**PROBLEM DESCRIPTION:** Your task is to find every line of the data that holds the string "case" and copy it.

**MATERIAL SHOWN:**

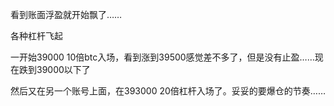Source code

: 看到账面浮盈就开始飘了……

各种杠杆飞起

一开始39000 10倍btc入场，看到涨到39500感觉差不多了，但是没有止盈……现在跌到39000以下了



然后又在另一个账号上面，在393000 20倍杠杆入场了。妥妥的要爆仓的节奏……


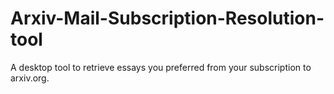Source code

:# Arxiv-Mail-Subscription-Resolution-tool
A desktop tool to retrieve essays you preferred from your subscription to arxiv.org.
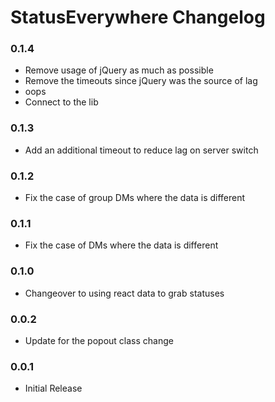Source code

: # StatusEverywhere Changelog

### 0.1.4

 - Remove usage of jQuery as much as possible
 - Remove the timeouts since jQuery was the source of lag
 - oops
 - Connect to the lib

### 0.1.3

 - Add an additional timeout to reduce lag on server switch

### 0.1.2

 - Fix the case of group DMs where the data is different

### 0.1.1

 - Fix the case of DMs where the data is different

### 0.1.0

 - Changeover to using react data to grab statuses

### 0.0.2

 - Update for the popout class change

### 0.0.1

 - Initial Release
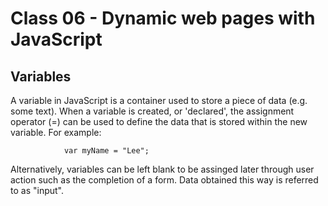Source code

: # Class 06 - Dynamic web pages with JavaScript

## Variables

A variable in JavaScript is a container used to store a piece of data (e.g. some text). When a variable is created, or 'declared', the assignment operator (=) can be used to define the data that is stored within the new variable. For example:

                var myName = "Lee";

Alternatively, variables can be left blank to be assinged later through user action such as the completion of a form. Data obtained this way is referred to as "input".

* * *

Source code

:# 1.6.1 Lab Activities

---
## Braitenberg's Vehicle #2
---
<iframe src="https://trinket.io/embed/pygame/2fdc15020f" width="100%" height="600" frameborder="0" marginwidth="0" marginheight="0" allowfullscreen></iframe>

==

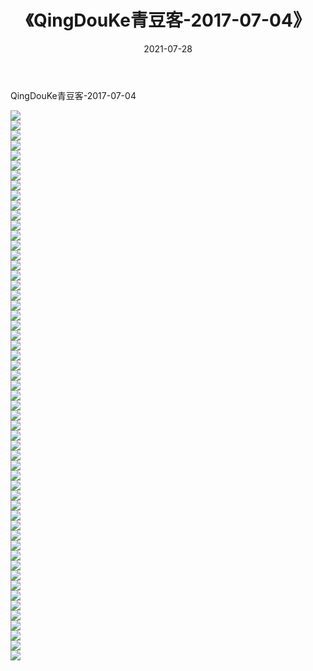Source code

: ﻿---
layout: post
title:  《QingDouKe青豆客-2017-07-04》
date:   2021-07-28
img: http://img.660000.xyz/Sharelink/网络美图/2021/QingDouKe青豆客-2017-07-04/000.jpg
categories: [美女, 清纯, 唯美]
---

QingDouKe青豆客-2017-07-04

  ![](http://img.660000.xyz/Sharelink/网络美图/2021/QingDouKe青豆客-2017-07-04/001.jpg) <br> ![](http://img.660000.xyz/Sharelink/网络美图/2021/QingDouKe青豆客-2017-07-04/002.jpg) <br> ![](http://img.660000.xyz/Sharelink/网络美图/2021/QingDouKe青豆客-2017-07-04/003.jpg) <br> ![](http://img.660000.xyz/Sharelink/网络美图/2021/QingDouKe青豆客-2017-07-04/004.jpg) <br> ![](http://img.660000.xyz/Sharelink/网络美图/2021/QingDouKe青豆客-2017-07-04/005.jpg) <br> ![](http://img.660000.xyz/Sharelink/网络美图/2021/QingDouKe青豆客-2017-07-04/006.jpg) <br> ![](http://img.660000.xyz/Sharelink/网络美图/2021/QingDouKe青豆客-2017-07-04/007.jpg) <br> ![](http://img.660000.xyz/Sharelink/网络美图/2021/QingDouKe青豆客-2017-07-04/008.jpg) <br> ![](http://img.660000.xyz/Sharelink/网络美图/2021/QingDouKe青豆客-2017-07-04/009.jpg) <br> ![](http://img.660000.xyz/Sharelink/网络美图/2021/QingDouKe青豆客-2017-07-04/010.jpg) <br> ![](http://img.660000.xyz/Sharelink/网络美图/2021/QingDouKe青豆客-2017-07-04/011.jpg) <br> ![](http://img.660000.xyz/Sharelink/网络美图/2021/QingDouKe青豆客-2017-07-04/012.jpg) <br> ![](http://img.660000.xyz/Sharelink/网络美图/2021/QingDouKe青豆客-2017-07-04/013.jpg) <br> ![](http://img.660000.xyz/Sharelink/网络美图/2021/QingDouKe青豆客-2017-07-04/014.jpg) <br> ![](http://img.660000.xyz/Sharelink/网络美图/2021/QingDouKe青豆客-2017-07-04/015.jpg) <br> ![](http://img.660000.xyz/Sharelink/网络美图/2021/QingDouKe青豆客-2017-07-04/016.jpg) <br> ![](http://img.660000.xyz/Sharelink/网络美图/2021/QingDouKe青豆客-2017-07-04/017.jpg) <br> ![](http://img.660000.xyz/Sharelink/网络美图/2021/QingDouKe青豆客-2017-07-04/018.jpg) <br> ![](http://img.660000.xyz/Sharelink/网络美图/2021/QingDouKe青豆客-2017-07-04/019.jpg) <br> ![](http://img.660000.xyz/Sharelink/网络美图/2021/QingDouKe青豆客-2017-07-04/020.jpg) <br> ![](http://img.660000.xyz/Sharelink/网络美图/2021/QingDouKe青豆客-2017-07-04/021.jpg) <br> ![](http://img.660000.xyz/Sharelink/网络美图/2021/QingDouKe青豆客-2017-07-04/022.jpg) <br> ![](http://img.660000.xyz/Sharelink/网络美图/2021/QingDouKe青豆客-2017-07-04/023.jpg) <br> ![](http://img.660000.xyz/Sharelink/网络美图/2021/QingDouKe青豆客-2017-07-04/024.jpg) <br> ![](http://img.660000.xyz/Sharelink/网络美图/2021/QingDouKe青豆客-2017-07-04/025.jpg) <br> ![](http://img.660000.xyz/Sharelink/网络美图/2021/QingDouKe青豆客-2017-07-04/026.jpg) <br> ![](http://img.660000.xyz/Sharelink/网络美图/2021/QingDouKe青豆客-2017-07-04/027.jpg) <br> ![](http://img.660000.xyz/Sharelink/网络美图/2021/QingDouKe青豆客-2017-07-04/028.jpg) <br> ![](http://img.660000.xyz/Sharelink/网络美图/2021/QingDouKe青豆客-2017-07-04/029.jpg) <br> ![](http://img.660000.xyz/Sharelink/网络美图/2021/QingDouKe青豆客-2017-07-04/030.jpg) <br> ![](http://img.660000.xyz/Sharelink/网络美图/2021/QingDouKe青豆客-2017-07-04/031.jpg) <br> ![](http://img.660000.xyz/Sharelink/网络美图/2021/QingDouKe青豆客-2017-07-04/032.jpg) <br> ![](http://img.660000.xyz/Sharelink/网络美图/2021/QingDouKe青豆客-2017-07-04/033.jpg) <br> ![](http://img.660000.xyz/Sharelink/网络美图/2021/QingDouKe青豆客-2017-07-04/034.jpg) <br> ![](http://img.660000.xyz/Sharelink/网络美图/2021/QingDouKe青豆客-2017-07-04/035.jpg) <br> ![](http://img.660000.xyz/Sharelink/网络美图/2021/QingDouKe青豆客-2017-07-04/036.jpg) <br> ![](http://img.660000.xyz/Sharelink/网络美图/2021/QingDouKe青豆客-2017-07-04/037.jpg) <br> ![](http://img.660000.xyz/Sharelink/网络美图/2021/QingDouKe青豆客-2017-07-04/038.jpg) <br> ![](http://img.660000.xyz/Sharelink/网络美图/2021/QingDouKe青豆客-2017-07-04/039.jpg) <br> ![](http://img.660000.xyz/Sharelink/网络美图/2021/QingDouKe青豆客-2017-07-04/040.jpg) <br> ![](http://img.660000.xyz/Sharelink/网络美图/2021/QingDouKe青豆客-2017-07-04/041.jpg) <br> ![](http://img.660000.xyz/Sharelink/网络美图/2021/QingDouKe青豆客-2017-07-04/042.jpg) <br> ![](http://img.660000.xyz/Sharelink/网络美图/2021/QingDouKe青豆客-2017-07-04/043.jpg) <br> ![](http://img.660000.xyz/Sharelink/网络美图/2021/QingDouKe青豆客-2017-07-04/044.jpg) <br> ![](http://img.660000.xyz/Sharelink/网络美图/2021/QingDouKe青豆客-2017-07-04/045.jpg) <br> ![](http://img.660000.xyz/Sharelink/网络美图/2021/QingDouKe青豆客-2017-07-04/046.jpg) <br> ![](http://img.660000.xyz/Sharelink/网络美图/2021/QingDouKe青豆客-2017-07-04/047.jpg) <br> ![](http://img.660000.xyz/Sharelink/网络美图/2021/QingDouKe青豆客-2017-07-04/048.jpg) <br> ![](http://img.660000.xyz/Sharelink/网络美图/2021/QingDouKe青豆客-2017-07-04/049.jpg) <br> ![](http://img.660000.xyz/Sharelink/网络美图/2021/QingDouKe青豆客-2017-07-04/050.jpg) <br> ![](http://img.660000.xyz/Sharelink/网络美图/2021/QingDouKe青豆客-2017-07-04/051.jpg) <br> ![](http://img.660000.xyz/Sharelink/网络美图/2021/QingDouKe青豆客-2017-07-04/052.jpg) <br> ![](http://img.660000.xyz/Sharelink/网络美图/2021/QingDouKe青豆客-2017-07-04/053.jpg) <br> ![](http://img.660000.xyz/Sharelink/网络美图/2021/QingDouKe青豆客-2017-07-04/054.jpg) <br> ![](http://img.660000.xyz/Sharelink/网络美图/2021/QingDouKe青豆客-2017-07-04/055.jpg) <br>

**WRITTEN ANSWER:**
 - Fix the case of group DMs where the data is different
 - Fix the case of DMs where the data is different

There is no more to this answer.